** Required action **
Your task is to copy every line of the entries that contains "sketch".

** Task data **
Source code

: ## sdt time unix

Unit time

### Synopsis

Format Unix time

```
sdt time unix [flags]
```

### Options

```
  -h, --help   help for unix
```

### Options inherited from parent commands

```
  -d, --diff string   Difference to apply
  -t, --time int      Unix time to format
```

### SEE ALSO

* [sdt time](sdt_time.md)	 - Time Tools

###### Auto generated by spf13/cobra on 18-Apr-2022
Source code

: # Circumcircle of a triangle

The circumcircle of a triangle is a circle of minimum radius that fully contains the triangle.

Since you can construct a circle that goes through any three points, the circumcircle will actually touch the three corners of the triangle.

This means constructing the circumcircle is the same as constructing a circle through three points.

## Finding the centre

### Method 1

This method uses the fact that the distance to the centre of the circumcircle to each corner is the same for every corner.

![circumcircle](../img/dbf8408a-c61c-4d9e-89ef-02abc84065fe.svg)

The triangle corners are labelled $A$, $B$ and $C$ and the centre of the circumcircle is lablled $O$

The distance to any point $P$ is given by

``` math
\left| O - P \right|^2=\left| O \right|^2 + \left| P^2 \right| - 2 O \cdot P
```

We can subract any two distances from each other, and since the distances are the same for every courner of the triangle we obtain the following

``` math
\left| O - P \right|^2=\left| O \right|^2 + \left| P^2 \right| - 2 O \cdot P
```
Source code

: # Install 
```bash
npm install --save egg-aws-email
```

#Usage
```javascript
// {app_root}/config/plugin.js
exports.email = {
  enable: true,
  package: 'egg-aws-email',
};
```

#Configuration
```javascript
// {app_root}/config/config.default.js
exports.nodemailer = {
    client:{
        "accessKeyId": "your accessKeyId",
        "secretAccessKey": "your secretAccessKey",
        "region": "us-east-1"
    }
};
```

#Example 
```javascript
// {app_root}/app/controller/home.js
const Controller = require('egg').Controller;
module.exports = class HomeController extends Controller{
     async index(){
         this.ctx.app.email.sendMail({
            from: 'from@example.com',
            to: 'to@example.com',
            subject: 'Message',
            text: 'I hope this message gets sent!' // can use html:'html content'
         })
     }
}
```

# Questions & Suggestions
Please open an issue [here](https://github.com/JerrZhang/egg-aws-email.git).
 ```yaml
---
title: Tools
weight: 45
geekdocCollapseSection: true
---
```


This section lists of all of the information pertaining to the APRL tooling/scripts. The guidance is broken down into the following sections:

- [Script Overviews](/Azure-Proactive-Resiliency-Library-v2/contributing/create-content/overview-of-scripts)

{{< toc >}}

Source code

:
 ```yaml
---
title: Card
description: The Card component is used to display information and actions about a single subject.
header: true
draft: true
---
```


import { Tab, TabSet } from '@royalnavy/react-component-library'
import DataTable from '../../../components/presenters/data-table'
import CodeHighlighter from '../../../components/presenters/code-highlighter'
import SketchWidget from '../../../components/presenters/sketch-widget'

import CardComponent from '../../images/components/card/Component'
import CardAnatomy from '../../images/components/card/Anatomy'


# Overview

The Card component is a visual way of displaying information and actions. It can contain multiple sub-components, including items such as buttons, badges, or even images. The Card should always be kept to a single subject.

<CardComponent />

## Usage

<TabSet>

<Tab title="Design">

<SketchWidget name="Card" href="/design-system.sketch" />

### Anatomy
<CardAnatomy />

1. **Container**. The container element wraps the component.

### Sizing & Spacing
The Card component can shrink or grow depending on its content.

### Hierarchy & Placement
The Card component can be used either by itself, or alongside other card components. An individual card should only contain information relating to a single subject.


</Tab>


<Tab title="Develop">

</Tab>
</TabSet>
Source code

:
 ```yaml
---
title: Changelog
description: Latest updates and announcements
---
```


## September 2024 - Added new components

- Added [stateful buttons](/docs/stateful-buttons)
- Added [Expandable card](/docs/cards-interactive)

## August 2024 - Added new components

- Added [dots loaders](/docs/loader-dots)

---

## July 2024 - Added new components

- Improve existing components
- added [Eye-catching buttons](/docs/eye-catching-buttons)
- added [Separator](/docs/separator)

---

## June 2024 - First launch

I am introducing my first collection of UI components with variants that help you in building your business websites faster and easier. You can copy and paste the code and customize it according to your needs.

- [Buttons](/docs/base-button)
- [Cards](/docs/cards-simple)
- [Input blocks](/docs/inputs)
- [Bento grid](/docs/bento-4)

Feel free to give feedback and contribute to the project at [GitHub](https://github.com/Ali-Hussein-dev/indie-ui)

--

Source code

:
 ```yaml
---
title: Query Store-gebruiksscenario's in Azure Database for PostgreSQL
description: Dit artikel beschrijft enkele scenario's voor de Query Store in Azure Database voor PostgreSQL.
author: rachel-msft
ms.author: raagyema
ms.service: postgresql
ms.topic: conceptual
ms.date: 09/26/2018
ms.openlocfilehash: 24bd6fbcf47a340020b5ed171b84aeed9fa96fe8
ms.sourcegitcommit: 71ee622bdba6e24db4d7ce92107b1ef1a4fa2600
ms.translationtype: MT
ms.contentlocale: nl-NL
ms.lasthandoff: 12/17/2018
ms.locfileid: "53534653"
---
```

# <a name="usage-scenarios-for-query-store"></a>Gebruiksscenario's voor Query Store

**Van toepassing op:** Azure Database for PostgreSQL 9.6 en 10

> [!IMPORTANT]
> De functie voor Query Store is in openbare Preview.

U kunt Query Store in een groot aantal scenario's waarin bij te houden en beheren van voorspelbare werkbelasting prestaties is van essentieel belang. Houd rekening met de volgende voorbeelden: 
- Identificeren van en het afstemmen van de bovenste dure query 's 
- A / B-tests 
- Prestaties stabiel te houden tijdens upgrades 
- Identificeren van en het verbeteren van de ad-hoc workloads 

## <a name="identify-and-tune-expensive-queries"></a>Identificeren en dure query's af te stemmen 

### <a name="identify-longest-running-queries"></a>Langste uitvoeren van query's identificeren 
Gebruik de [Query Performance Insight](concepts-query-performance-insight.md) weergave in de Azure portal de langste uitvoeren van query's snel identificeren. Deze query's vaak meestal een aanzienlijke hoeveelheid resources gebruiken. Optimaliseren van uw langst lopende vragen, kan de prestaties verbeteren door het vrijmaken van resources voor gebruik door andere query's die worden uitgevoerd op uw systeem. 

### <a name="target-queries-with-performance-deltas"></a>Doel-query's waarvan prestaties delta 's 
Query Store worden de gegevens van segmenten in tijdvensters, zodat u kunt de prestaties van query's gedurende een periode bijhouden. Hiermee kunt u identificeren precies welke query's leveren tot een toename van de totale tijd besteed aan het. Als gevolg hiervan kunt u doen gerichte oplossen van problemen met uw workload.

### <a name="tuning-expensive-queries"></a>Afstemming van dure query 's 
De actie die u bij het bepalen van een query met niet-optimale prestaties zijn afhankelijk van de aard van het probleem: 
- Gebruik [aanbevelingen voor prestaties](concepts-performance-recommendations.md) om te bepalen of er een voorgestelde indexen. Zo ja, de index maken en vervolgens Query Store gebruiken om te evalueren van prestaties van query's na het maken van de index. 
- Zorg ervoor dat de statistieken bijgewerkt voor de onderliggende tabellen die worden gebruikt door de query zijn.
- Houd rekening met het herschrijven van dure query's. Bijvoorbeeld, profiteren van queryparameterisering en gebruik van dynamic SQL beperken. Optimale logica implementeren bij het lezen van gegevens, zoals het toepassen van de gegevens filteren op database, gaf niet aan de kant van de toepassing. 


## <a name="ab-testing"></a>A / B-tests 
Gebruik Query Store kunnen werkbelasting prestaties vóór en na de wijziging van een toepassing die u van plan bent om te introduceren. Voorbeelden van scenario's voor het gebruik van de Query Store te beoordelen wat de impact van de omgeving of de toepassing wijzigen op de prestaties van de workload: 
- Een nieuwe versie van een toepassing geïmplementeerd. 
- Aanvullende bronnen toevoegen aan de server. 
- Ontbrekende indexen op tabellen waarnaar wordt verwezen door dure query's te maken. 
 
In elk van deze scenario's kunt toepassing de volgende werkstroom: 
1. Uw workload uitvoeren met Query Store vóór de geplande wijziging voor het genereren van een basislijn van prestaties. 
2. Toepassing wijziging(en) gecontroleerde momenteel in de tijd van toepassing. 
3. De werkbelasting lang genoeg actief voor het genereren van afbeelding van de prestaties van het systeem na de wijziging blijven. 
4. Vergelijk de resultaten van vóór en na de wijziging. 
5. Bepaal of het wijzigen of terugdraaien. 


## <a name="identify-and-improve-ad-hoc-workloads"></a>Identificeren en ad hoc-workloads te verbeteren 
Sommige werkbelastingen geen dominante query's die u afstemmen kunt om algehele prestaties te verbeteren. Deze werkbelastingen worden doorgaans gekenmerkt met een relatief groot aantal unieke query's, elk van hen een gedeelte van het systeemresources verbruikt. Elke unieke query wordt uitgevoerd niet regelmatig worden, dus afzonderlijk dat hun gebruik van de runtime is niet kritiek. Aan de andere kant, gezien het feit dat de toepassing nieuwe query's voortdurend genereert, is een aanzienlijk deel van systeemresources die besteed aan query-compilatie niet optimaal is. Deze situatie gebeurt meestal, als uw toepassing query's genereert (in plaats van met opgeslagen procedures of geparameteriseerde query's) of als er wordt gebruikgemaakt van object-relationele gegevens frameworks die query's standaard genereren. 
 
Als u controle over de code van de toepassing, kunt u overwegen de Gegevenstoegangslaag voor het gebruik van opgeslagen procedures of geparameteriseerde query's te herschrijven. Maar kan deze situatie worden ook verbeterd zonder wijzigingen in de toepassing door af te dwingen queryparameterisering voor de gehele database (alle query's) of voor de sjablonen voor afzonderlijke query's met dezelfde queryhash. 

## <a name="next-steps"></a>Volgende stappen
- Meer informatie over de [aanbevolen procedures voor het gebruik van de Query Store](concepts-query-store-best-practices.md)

--

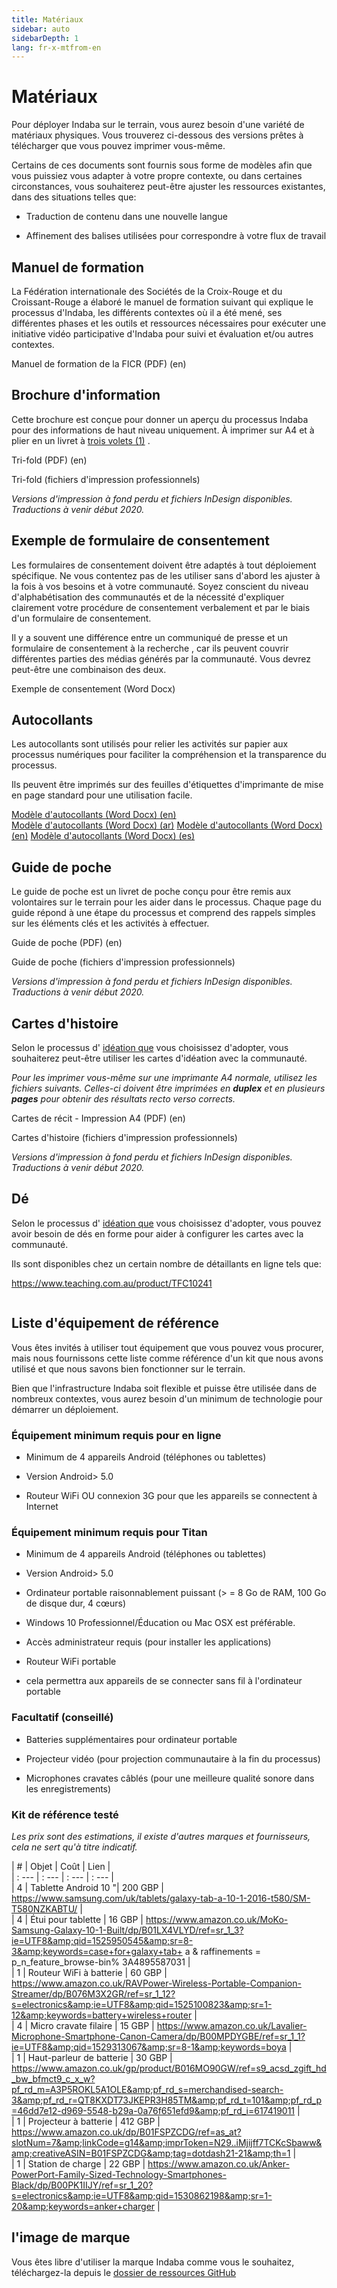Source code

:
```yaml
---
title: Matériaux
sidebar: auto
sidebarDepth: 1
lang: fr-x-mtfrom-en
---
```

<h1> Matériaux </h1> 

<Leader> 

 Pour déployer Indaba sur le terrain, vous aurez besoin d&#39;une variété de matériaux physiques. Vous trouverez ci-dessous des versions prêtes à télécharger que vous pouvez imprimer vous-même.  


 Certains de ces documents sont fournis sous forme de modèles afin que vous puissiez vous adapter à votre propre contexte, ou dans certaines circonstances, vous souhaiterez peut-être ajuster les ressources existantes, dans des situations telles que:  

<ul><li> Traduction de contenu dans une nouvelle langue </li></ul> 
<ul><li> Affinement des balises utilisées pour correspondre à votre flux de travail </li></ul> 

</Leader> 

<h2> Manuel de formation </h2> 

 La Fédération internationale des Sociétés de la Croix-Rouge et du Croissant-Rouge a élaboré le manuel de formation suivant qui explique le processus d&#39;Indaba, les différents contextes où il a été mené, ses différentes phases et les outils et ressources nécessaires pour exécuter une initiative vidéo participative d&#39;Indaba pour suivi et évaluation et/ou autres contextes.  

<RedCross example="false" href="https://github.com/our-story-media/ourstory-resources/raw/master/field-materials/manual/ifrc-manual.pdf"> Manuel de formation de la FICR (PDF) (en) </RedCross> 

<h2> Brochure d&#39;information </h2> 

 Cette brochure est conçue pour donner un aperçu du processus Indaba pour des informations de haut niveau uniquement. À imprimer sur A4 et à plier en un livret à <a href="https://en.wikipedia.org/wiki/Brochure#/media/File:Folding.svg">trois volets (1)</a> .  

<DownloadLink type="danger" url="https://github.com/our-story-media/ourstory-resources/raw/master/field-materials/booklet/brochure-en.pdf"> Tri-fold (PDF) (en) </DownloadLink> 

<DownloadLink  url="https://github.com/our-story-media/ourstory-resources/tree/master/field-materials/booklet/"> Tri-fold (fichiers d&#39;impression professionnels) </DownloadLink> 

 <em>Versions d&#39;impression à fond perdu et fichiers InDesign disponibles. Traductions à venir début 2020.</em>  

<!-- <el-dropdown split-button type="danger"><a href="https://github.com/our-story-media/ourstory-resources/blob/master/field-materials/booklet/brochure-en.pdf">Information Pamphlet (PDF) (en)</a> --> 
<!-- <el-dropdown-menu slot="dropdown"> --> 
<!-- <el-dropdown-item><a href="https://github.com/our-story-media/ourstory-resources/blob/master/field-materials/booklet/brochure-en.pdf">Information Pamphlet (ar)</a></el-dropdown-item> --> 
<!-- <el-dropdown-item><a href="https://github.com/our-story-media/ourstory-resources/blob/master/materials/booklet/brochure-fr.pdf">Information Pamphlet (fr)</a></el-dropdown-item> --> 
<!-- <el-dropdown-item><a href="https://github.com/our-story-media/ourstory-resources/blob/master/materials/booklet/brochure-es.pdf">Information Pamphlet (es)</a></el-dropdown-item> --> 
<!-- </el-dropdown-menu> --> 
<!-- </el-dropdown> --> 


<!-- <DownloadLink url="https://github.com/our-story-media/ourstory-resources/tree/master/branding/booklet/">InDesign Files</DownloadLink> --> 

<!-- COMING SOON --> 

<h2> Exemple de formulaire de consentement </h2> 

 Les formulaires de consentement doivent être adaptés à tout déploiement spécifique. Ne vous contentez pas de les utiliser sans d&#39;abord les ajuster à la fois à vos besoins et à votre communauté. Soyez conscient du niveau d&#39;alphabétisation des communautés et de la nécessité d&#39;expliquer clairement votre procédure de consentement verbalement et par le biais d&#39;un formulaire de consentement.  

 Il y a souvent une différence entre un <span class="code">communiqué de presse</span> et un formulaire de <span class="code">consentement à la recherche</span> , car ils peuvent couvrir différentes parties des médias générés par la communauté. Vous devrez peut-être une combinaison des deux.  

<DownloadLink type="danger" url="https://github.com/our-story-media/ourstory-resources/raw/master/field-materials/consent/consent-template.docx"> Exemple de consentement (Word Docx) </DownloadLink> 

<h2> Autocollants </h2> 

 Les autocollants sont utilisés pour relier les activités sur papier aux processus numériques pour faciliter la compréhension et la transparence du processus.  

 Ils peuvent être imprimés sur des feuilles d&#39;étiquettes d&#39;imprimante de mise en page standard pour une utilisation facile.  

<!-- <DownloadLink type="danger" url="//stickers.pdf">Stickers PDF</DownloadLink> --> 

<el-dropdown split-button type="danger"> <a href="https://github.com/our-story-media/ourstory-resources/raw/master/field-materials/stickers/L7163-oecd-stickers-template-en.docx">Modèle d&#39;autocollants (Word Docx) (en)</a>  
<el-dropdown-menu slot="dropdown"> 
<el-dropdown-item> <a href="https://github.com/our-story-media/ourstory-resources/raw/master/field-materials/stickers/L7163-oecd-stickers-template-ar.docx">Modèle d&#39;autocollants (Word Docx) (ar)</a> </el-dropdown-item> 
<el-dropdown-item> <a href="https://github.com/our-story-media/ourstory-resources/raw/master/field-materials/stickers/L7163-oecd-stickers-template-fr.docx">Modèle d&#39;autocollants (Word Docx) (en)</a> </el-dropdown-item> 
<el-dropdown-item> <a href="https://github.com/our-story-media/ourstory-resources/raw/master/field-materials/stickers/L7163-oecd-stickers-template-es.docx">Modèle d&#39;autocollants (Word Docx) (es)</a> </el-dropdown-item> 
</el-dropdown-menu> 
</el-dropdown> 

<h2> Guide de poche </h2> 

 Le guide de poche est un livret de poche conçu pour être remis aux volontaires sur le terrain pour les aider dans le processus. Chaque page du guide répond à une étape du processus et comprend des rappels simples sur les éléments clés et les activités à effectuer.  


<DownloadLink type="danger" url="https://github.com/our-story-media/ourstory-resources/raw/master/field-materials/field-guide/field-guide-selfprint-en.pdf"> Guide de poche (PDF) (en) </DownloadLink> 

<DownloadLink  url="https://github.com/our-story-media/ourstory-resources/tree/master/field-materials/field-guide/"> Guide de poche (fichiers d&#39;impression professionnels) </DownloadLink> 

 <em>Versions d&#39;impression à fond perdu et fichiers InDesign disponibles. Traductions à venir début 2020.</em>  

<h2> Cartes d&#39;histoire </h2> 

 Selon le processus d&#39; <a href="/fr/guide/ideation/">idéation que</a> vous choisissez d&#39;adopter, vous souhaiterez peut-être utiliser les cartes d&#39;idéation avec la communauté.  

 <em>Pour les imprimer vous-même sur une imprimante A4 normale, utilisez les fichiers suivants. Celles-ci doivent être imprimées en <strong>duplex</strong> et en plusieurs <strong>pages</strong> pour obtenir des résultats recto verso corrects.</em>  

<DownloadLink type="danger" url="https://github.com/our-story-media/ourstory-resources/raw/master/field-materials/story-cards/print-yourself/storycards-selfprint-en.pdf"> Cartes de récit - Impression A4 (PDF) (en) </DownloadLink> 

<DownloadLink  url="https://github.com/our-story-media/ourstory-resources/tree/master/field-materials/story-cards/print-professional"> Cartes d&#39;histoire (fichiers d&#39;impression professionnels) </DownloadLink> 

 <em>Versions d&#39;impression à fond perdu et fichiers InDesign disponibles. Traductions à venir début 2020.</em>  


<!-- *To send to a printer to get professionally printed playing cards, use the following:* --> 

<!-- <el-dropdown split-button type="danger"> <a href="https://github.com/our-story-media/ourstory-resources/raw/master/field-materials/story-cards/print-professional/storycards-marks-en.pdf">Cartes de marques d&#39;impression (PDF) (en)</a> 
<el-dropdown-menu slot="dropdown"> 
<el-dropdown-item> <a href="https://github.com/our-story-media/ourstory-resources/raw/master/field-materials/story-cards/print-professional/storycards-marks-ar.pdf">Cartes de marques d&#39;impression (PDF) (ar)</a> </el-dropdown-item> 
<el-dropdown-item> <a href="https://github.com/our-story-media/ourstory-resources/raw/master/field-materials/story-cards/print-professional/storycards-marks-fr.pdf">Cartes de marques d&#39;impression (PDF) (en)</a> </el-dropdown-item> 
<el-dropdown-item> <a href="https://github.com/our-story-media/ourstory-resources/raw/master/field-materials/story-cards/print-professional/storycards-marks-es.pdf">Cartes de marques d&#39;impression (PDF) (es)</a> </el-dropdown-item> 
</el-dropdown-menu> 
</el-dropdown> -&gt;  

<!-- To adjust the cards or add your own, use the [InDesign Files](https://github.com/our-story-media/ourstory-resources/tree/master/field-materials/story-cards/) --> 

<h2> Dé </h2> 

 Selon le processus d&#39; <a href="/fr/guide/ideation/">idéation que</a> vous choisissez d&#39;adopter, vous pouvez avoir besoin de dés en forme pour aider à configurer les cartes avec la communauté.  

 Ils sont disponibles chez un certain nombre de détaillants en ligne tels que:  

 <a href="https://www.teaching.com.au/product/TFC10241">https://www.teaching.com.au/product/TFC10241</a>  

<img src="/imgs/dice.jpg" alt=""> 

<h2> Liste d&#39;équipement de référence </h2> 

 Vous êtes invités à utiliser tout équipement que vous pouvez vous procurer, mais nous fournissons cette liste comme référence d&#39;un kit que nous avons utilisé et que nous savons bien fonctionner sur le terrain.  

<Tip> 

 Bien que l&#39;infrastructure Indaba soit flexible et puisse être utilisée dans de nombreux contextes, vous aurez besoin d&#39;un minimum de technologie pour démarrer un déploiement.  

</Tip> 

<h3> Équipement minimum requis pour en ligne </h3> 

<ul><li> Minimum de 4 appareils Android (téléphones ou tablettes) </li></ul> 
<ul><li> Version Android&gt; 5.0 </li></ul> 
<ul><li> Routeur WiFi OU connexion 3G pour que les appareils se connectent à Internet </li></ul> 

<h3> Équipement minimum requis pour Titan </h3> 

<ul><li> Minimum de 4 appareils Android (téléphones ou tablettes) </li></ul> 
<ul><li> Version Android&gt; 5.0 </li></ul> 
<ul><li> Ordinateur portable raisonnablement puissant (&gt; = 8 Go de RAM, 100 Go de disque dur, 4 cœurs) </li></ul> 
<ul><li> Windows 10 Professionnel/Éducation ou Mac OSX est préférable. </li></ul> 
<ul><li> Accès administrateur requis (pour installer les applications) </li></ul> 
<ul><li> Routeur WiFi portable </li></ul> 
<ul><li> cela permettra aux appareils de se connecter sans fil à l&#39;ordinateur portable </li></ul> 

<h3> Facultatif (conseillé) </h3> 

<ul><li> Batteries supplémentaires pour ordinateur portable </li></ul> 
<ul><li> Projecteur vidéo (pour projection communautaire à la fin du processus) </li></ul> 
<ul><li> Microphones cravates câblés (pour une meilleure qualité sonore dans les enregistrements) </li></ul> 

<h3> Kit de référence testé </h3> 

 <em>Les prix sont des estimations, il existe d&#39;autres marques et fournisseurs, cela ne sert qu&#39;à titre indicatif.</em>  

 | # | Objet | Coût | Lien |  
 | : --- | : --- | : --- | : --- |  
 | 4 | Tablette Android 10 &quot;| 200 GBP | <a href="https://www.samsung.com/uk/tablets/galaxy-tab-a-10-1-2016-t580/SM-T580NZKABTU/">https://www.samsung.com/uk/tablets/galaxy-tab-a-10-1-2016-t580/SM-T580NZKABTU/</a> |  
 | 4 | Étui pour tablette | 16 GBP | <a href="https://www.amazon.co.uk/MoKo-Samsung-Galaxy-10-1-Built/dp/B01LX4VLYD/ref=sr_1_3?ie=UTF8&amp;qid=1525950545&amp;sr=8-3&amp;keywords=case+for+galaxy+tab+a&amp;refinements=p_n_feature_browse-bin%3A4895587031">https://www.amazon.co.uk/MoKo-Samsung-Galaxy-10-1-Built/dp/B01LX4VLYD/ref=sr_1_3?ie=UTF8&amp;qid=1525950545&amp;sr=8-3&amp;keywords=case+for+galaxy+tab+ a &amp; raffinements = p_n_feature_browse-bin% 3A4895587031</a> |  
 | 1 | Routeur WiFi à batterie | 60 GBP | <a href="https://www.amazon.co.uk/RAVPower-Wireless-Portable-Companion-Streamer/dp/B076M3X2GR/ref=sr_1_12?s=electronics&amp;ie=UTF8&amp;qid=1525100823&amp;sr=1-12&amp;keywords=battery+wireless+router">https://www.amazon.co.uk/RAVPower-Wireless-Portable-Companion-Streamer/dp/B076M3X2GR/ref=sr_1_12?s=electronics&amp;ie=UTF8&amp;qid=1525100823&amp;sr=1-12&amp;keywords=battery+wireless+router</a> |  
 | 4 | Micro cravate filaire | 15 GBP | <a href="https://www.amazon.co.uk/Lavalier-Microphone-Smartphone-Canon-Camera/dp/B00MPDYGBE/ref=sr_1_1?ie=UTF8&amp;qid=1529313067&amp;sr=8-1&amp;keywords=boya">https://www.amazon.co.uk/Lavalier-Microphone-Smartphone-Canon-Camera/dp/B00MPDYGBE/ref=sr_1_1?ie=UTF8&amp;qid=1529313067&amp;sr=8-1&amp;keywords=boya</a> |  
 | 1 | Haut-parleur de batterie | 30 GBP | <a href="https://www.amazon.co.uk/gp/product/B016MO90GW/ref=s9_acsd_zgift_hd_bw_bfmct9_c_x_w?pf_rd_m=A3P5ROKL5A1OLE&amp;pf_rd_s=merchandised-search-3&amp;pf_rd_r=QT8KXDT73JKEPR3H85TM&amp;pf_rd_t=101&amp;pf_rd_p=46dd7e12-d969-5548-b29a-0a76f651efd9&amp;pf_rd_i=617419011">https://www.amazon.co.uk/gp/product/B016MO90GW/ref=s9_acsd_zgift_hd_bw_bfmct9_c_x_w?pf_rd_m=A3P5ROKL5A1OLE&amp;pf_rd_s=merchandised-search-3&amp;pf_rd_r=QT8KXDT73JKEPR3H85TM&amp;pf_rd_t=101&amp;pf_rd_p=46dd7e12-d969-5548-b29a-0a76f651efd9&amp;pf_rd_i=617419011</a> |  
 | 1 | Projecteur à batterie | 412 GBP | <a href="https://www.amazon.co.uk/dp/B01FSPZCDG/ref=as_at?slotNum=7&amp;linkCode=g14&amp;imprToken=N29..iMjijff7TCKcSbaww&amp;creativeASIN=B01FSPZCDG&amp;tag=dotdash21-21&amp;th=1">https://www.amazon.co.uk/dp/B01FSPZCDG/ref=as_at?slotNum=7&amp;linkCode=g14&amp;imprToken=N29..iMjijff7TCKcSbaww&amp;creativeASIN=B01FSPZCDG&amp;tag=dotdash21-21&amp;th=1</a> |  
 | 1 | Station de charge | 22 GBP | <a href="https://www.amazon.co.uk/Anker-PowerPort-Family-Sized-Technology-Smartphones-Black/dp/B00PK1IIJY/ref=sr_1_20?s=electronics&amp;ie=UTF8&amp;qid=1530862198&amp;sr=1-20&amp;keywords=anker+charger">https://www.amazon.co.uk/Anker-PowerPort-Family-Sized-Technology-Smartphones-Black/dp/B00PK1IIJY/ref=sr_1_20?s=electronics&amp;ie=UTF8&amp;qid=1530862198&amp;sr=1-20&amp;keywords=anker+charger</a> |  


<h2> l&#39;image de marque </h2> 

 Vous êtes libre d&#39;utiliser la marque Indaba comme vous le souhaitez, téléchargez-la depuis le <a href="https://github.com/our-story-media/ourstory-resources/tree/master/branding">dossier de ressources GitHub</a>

** Solution to this problem **
import SketchWidget from '../../../components/presenters/sketch-widget'
<SketchWidget name="Card" href="/design-system.sketch" />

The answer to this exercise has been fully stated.